1.4 生长性能指标测定饲养试验结束后,统计各养殖桶的鱼尾数,称取每桶鱼的总重后,随机选取5尾鱼,用浓度为200 mg/L的MS-222进行快速深度麻醉,分别称体重后,立即剖开腹腔,剥离出内脏和肝脏并称重。
分别按下式计算特定生长率(specific growth rate,SGR)、饲料效率(feed efficiency,FE)、成活率(survival ratio,SR)、肝体比(hepatosomatic index,HSI)、内脏比(viscerasomatic index,VSI):
SGR(%/d)=100×(lnWt-lnW0)/t;
FE(%)=100×(Wt-W0)/F;
SR(%)=100×(N0-Nt)/N0;
HSI(%)=100×Wh/Wb;
VSI(%)=100×Wv/Wb。
式中:W0为鱼的初始均体重(g);Wt为鱼的终末均体重(g);t为饲养天数(d);F为每尾鱼的平均总摄食量(湿重,g);N0为初始鱼尾数;Nt为终末鱼尾数;Wh为每尾鱼终末肝脏重(g);Wv为每尾鱼终末内脏重(g);Wb为每尾鱼终末体重(g)。

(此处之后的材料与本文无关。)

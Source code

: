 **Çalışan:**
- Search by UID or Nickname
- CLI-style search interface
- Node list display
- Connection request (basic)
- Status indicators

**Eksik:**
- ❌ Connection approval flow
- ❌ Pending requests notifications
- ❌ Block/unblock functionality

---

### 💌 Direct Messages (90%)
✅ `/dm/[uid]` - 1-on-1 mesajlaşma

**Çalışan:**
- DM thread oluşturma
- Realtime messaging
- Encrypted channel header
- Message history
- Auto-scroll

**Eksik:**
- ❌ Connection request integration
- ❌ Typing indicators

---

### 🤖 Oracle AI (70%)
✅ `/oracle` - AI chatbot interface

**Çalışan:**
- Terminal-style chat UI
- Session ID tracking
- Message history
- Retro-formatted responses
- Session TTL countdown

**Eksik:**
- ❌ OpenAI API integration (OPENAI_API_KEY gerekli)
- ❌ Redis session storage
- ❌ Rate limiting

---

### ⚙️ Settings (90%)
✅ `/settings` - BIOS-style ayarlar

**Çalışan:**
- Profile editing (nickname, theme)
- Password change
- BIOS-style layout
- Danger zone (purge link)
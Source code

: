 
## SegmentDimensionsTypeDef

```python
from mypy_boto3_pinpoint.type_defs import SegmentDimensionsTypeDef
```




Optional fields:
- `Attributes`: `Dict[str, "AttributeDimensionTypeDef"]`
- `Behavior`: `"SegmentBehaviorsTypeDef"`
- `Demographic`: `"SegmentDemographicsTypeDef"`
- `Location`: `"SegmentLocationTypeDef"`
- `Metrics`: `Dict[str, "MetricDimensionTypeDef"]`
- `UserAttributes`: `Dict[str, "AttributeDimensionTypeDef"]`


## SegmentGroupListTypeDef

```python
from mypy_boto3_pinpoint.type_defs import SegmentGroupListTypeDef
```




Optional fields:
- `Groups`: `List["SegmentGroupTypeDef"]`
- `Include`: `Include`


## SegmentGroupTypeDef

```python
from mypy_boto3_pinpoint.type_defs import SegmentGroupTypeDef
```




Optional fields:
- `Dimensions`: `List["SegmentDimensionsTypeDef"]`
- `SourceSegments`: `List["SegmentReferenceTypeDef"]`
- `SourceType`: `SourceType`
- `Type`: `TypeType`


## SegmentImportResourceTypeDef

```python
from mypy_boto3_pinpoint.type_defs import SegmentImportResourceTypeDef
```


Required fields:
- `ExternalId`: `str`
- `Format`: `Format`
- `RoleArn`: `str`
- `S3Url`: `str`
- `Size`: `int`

1.5 采样与处理每个养殖桶随机再选取4尾鱼,为了降低取样应激,利用过量的MS-222(2%)深度麻醉后,取头肾与血液样品检测相关指标的变化。一部分血样用于血常规指标的检测,一部分血样于4 ℃冰箱中静置2 h,在4 ℃、3 500 r/min下离心10 min制备血清,上清液移置-70 ℃冰箱中保存备用;头肾样品用液氮速冻后,于-70 ℃保存,用于分子生物学分析。
1.5.1 血常规指标的测定血常规中红细胞(red blood cells,RBC)、白细胞(white blood cells,WBC)数目,血红蛋白(haemoglobin,Hb)浓度与红细胞压积(haematocrit,Hct)在迈瑞BC-5300Vet全自动五分类动物血液细胞分析仪上测定,试剂盒均购自无锡中润医药有限公司。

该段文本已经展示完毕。